私事の関係で多忙で済みませんm(_ _)m
それでは、どうぞ
「自分の部屋に行けよ」
「時渡様の護衛は必要無いのですか!?」
「敵に襲われる心配はない!」
「味方に襲われる心配しかありません!」
俺は今、南極と言い合いをしているが、彼女の断言した『味方に襲われる』という文言で有る事が脳裏をよぎった。俺の身に襲い来る危険性……俺のケツを狙う凸撃天使のヤツの姿が。ヤツならきっと来る、必ず来る、間違いなく来る。
「アレは危険だ、間違いなく危険だ」
「そのための護衛です、受け入れてください」
「エロい空気人形をか?」
「肉盾になります!」
「お前、肉無いだろ?」
「爆破障壁に使えます!」
「建物ごと爆殺出来る量でか?」
目の前の彼女は自分を受け入れろと有用性を物語るが、その有用性がことごとく反対方向に振り切れている。護衛対象を爆殺する防護壁なんて危険すぎるだろ。手榴弾やプラスティック爆弾ばかりだと思ってたら大間違い、あの時の持ち物検査でちゃっかりダイナマイトの束や黒色火薬を入れたビニール袋も有ったんだ。ある程度の威力が有れば手榴弾を外部からの衝撃で爆発させられるんだよ。

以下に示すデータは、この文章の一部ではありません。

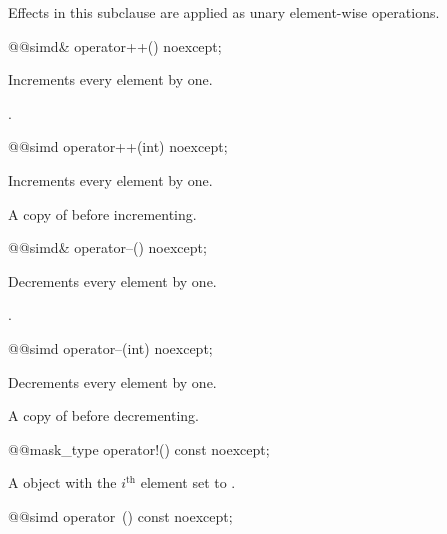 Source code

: \pnum
Effects in this subclause are applied as unary element-wise operations.

\begin{itemdecl}
@@simd& operator++() noexcept;
\end{itemdecl}

\begin{itemdescr}
  \pnum\effects
  Increments every element by one.

  \pnum\returns
  .
\end{itemdescr}

\begin{itemdecl}
@@simd operator++(int) noexcept;
\end{itemdecl}

\begin{itemdescr}
  \pnum\effects
  Increments every element by one.

  \pnum\returns
  A copy of  before incrementing.
\end{itemdescr}

\begin{itemdecl}
@@simd& operator--() noexcept;
\end{itemdecl}

\begin{itemdescr}
  \pnum\effects
  Decrements every element by one.

  \pnum\returns
  .
\end{itemdescr}

\begin{itemdecl}
@@simd operator--(int) noexcept;
\end{itemdecl}

\begin{itemdescr}
  \pnum\effects
  Decrements every element by one.

  \pnum\returns
  A copy of  before decrementing.
\end{itemdescr}

\begin{itemdecl}
@@mask_type operator!() const noexcept;
\end{itemdecl}

\begin{itemdescr}
  \pnum\returns
  A  object with the $i^\text{th}$ element set to  \foralli.
\end{itemdescr}

\begin{itemdecl}
@@simd operator~() const noexcept;
\end{itemdecl}

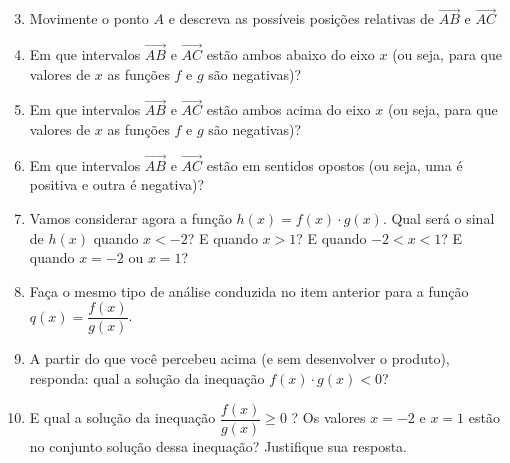 \documentclass[10 pt,usenames,dvipsnames, oneside]{article}
\begin{document}
\begin{enumerate}\setcounter{enumi}{2}
\item Movimente o ponto $A$ e descreva as possíveis posições relativas de $\overrightarrow{AB}$ e $\overrightarrow{AC}$
\item Em que intervalos $\overrightarrow{AB}$ e $\overrightarrow{AC}$ estão ambos abaixo do eixo $x$ (ou seja, para que valores de $x$ as funções $f$ e $g$ são negativas)?
\item Em que intervalos $\overrightarrow{AB}$ e $\overrightarrow{AC}$ estão ambos acima do eixo $x$ (ou seja, para que valores de $x$ as funções $f$ e $g$ são negativas)?
\item Em que intervalos $\overrightarrow{AB}$ e $\overrightarrow{AC}$ estão em sentidos opostos (ou seja, uma é positiva e outra é negativa)?
\item Vamos considerar agora a função $h(x) = f(x) \cdot g(x)$. Qual será o sinal de $h(x)$ quando $x < - 2$? E quando $x > 1$? E quando $-2 < x < 1$? E quando $x = -2$ ou $x = 1$? 
\item Faça o mesmo tipo de análise conduzida no item anterior para a função $q(x)=\dfrac{f(x)}{g(x)}$. 
\item A partir do que você percebeu acima (e sem desenvolver o produto), responda: qual a solução da inequação $f(x)\cdot g(x)<0$?
\item E qual a solução da inequação $\dfrac{f(x)}{g(x)}\geq0$ ? Os valores $x=-2$ e $x=1$ estão no conjunto solução dessa inequação? Justifique sua resposta.
\end{enumerate}
\end{document}
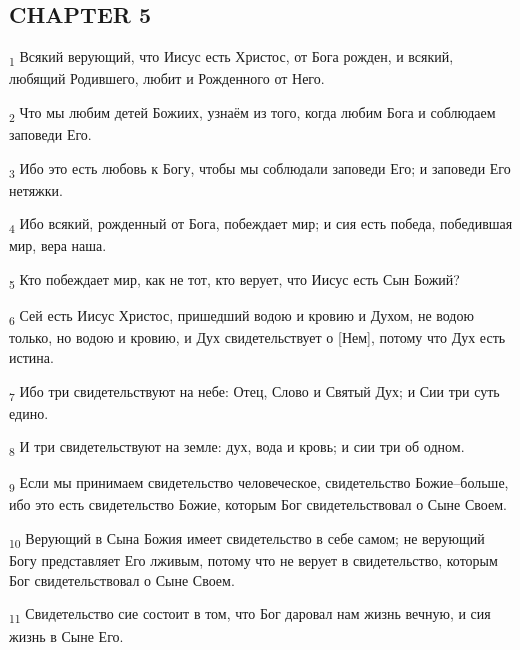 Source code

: \subsection{CHAPTER 5}
\begin{tcolorbox}
\textsubscript{1} Всякий верующий, что Иисус есть Христос, от Бога рожден, и всякий, любящий Родившего, любит и Рожденного от Него.
\end{tcolorbox}
\begin{tcolorbox}
\textsubscript{2} Что мы любим детей Божиих, узнаём из того, когда любим Бога и соблюдаем заповеди Его.
\end{tcolorbox}
\begin{tcolorbox}
\textsubscript{3} Ибо это есть любовь к Богу, чтобы мы соблюдали заповеди Его; и заповеди Его нетяжки.
\end{tcolorbox}
\begin{tcolorbox}
\textsubscript{4} Ибо всякий, рожденный от Бога, побеждает мир; и сия есть победа, победившая мир, вера наша.
\end{tcolorbox}
\begin{tcolorbox}
\textsubscript{5} Кто побеждает мир, как не тот, кто верует, что Иисус есть Сын Божий?
\end{tcolorbox}
\begin{tcolorbox}
\textsubscript{6} Сей есть Иисус Христос, пришедший водою и кровию и Духом, не водою только, но водою и кровию, и Дух свидетельствует о [Нем], потому что Дух есть истина.
\end{tcolorbox}
\begin{tcolorbox}
\textsubscript{7} Ибо три свидетельствуют на небе: Отец, Слово и Святый Дух; и Сии три суть едино.
\end{tcolorbox}
\begin{tcolorbox}
\textsubscript{8} И три свидетельствуют на земле: дух, вода и кровь; и сии три об одном.
\end{tcolorbox}
\begin{tcolorbox}
\textsubscript{9} Если мы принимаем свидетельство человеческое, свидетельство Божие--больше, ибо это есть свидетельство Божие, которым Бог свидетельствовал о Сыне Своем.
\end{tcolorbox}
\begin{tcolorbox}
\textsubscript{10} Верующий в Сына Божия имеет свидетельство в себе самом; не верующий Богу представляет Его лживым, потому что не верует в свидетельство, которым Бог свидетельствовал о Сыне Своем.
\end{tcolorbox}
\begin{tcolorbox}
\textsubscript{11} Свидетельство сие состоит в том, что Бог даровал нам жизнь вечную, и сия жизнь в Сыне Его.
\end{tcolorbox}
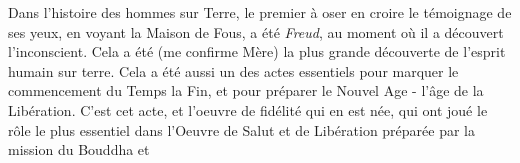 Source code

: Dans l'histoire des hommes sur Terre, le premier à oser en croire le témoignage de ses yeux, en voyant la Maison de Fous, a été \textit{Freud}, au moment où il a découvert l'inconscient. Cela a été (me confirme Mère) la plus grande découverte de l'esprit humain sur terre. Cela a été aussi un des actes essentiels pour marquer le commencement du Temps  la Fin, et pour préparer le Nouvel Age - l'âge de la Libération. C'est cet acte, et l'oeuvre de fidélité qui en est née, qui ont joué le rôle le plus essentiel dans l'Oeuvre de Salut et de Libération préparée par la mission du Bouddha et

「まったく、この後トリーのヤツと交渉する予定だってのによぉ」
俺は南極に呆れ果て、思わず先の行動を漏らしてしまった。その呟きを耳にした彼女は、我が意を得たりと目を輝かせ始めた。
「交渉ならば、立会人として是非!」
まっすぐな瞳を向けて俺に要求を突き付けてくる彼女に、俺は少し逡巡する。コイツの実力は幹部候補だ。しかもこれから交渉する相手は頭のキレるトリー……。俺はそこで彼女の有用性に気付いた。確かにコイツを立ち会わせれば最悪俺の身代わりに出来るかもしれない、それも双方ともに痛くない身代わりだ。使えるかもしれない。
そうと決まれば約束は早めに取り付けよう。
「南極、お前の立ち合いを認める。問題が起きても速やかに解決できるように動いてくれ」
「了解です!」
「もっとも、これから俺は報告書書きの仕事が有るから、交渉は明日だな」
俺はそう言って話を締めくくる。幹部候補が立会人として立ち会うなら、トリーのヤツもケツを求めにくくなるだろ。そう思いながら俺は自分の部屋と当てがられた一室に入ってノートパソコンを開いて報告書の作成に入る。
そして南極は俺のベッドに入った。
「……コラ」
「青少年の夜の彼女は要りませんか?」
「俺は童貞さんじゃねえから間に合ってるんだよ」
「では、抱き枕で安眠を」
「抱き枕を抱いて寝る趣味もねえんだ」
「ではでは、抱く枕で安眠を」
「抱く枕って何だよ!」
俺は食い下がる南極を何とか言い負かして追い払うと報告書作業に戻った。これを上げないと本部から給料が貰えないんだよ。俺の支部はリアス以外だとは本部からしか仕事を受けて無いから報告書は必須だ。良くこの支部が維持出来るな、と考えてはいけない。だって本部から潤沢な資金を得てるなんて公に出来ないし。